Start of DATA

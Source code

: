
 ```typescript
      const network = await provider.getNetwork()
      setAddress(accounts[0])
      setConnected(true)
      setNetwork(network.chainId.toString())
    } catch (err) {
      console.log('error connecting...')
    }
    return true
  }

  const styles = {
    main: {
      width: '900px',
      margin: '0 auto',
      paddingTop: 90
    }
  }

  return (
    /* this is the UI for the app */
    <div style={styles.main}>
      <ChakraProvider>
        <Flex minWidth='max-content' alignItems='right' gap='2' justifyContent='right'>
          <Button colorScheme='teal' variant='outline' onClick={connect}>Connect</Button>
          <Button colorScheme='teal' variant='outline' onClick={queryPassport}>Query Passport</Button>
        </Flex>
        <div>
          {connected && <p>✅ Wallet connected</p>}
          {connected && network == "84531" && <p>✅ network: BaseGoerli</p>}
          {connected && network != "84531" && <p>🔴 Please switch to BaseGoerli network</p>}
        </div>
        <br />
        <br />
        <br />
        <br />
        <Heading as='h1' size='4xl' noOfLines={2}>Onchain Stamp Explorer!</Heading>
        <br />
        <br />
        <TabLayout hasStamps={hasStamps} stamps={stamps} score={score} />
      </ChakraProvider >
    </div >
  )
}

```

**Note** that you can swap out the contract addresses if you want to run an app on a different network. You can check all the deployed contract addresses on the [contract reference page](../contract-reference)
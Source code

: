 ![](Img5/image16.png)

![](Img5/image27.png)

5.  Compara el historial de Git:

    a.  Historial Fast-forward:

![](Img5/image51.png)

End of DATA

* PROBLEM STATEMENT
Write out every line from the entries where "variant" appears.

* EXPECTED ANSWER
          <Button colorScheme='teal' variant='outline' onClick={connect}>Connect</Button>
          <Button colorScheme='teal' variant='outline' onClick={queryPassport}>Query Passport</Button>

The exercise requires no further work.